### Source data

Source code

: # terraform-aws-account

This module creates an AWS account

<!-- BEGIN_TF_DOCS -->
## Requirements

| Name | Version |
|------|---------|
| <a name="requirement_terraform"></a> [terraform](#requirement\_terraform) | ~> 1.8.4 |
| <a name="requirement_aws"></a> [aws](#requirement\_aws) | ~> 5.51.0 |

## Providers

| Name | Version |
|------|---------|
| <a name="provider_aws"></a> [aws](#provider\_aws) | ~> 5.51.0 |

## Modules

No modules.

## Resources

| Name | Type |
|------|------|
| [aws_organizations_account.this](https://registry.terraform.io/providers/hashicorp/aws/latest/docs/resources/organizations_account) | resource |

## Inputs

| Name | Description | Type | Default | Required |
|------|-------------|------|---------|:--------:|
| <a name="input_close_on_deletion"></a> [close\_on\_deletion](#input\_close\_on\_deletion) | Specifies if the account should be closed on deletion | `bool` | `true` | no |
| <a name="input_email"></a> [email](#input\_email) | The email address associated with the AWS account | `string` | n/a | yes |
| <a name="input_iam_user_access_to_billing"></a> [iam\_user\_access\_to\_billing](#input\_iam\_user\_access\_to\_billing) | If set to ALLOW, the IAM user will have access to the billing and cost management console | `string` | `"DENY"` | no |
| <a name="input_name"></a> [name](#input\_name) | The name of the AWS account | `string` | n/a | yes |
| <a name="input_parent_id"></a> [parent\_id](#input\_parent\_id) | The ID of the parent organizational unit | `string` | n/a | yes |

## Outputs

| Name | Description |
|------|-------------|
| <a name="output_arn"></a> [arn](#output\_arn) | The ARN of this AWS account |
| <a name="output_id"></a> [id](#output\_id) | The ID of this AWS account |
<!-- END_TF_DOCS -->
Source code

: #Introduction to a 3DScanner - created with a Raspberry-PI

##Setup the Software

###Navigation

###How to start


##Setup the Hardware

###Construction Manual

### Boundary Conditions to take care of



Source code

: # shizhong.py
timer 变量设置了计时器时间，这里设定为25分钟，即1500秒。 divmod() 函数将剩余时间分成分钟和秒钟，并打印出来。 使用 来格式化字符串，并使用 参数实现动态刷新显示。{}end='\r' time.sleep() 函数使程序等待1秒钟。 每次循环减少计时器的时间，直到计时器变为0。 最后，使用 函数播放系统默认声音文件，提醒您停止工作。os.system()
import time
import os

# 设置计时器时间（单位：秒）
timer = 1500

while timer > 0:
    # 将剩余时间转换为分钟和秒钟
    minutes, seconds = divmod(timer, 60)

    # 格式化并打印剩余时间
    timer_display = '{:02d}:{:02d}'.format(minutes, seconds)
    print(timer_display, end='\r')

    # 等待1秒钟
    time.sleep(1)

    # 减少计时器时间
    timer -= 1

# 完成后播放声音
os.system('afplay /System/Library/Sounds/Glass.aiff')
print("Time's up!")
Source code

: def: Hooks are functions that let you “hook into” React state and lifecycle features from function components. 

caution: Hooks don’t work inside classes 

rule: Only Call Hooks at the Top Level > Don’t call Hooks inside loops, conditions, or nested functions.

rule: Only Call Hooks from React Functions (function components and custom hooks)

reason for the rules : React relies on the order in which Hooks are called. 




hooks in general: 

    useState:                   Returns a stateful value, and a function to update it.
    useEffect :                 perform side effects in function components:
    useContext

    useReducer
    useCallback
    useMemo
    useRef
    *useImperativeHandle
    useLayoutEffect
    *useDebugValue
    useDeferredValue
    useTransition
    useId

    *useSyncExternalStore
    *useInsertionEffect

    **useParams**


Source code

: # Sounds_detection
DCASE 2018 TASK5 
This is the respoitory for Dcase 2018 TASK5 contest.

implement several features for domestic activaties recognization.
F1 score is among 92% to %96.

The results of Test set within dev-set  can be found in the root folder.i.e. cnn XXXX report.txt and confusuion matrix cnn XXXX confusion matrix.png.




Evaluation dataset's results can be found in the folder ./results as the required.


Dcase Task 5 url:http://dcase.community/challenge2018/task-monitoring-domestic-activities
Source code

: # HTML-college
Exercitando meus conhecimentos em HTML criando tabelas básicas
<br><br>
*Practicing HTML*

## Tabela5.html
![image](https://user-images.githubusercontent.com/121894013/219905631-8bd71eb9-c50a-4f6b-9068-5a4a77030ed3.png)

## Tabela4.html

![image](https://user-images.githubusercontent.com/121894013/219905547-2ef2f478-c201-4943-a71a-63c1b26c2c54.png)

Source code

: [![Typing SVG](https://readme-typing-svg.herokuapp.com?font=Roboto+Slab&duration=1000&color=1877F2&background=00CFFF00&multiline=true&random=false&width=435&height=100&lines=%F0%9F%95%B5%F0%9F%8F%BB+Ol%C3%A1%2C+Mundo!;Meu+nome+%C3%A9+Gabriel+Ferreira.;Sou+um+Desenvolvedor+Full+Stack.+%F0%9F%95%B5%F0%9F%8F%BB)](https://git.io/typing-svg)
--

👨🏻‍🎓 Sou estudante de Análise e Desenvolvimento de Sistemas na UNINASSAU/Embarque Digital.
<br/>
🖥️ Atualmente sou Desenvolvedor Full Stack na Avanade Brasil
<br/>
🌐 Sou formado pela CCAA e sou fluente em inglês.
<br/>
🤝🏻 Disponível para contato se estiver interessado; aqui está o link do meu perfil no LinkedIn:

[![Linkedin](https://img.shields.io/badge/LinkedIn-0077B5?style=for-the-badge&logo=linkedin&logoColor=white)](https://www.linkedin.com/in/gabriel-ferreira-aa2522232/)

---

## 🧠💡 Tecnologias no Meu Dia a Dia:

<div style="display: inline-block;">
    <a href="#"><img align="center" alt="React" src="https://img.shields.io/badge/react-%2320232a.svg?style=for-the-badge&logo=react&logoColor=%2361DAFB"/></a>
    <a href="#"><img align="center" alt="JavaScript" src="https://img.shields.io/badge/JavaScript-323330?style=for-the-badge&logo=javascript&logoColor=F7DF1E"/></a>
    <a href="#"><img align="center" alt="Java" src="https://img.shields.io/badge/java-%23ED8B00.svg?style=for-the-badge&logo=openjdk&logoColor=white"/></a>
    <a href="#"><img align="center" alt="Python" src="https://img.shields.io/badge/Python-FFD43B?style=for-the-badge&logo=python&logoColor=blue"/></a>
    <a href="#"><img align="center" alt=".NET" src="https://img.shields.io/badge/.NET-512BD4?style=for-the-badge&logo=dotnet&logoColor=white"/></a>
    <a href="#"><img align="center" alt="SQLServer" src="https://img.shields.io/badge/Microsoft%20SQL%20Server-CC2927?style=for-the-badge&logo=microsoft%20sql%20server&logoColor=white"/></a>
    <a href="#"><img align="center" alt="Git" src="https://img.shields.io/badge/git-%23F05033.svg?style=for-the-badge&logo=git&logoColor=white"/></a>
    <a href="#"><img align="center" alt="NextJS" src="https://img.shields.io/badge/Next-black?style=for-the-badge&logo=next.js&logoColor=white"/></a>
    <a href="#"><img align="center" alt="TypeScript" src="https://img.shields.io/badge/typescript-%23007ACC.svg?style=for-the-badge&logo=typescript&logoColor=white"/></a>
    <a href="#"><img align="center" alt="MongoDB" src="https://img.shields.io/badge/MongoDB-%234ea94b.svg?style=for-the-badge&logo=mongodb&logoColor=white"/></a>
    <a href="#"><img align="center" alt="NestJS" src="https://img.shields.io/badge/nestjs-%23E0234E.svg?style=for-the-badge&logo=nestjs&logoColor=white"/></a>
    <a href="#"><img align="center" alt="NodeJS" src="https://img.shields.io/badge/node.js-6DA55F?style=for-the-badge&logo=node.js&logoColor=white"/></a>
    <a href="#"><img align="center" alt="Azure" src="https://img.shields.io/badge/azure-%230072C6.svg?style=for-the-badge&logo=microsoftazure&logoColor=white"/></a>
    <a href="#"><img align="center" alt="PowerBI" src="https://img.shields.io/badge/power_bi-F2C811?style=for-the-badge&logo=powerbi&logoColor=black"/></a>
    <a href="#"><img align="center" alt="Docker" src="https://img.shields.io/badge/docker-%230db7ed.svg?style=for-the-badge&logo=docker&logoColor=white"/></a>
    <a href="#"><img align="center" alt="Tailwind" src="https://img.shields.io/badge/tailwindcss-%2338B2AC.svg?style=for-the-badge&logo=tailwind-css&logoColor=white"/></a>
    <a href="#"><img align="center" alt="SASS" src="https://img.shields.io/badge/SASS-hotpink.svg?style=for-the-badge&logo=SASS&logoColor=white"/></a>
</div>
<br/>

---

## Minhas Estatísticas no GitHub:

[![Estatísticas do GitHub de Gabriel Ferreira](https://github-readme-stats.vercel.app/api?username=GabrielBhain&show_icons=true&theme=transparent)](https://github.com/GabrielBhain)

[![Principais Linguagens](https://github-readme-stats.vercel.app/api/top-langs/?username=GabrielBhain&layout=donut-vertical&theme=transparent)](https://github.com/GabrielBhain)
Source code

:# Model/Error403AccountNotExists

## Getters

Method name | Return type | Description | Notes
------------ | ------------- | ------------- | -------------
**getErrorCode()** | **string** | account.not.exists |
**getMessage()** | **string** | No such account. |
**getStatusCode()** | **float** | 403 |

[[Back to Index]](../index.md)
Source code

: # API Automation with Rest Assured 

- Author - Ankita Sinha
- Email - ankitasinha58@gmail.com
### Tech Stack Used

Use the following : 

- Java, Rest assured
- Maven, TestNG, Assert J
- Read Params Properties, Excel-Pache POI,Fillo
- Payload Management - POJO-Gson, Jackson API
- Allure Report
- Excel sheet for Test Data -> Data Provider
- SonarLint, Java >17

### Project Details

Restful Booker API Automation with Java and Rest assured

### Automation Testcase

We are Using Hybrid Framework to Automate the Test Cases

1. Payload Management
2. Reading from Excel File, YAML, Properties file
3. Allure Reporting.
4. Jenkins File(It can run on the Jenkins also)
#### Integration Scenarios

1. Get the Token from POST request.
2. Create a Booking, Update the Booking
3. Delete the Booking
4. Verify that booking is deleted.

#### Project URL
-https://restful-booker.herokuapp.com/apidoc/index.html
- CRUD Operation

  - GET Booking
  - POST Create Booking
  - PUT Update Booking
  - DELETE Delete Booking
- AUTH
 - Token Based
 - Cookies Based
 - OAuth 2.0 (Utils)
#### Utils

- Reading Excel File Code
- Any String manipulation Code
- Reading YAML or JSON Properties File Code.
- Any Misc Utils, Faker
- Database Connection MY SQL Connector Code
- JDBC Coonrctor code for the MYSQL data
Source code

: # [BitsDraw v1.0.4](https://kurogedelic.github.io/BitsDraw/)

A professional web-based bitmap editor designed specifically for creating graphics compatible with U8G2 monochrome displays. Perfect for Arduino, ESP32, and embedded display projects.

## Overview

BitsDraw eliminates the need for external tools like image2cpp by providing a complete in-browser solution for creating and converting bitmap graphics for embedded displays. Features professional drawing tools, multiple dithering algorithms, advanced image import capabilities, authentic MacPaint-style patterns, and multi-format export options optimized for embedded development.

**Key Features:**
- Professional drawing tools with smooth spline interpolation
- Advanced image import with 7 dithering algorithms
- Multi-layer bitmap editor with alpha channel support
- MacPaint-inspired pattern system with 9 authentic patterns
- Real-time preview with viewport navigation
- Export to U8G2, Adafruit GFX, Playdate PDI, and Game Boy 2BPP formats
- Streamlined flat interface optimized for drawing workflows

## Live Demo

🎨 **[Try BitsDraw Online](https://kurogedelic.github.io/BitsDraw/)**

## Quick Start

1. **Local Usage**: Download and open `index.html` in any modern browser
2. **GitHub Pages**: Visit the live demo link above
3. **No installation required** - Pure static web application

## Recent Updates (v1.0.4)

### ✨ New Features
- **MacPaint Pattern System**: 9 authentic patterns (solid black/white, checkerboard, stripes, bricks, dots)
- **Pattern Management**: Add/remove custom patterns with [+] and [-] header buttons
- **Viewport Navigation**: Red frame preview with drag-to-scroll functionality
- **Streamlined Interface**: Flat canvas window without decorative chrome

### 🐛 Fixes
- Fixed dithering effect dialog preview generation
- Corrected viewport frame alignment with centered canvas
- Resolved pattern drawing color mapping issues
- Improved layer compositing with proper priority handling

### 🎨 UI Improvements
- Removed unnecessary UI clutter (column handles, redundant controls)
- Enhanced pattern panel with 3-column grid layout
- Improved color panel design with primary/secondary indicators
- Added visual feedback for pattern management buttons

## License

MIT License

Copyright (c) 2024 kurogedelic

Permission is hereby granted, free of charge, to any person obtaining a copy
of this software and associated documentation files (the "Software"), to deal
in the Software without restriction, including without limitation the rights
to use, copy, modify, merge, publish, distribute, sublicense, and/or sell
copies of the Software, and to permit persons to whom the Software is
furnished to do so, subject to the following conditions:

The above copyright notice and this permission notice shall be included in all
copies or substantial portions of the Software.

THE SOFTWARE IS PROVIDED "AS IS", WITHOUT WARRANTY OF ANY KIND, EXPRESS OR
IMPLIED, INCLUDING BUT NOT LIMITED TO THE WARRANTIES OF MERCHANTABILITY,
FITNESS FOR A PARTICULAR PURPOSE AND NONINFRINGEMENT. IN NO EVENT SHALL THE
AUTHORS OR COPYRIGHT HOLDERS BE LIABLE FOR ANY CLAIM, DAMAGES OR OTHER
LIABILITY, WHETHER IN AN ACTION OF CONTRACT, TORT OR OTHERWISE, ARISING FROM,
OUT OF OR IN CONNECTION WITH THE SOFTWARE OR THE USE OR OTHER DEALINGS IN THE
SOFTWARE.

### Activity
All that should appear in the response is the run of lines from the first line of the entries through the line containing "[email](#input\_email) | The", copied exactly.

### Reply to the task
Source code

: # terraform-aws-account

This module creates an AWS account

<!-- BEGIN_TF_DOCS -->
## Requirements

| Name | Version |
|------|---------|
| <a name="requirement_terraform"></a> [terraform](#requirement\_terraform) | ~> 1.8.4 |
| <a name="requirement_aws"></a> [aws](#requirement\_aws) | ~> 5.51.0 |

## Providers

| Name | Version |
|------|---------|
| <a name="provider_aws"></a> [aws](#provider\_aws) | ~> 5.51.0 |

## Modules

No modules.

## Resources

| Name | Type |
|------|------|
| [aws_organizations_account.this](https://registry.terraform.io/providers/hashicorp/aws/latest/docs/resources/organizations_account) | resource |

## Inputs

| Name | Description | Type | Default | Required |
|------|-------------|------|---------|:--------:|
| <a name="input_close_on_deletion"></a> [close\_on\_deletion](#input\_close\_on\_deletion) | Specifies if the account should be closed on deletion | `bool` | `true` | no |
| <a name="input_email"></a> [email](#input\_email) | The email address associated with the AWS account | `string` | n/a | yes |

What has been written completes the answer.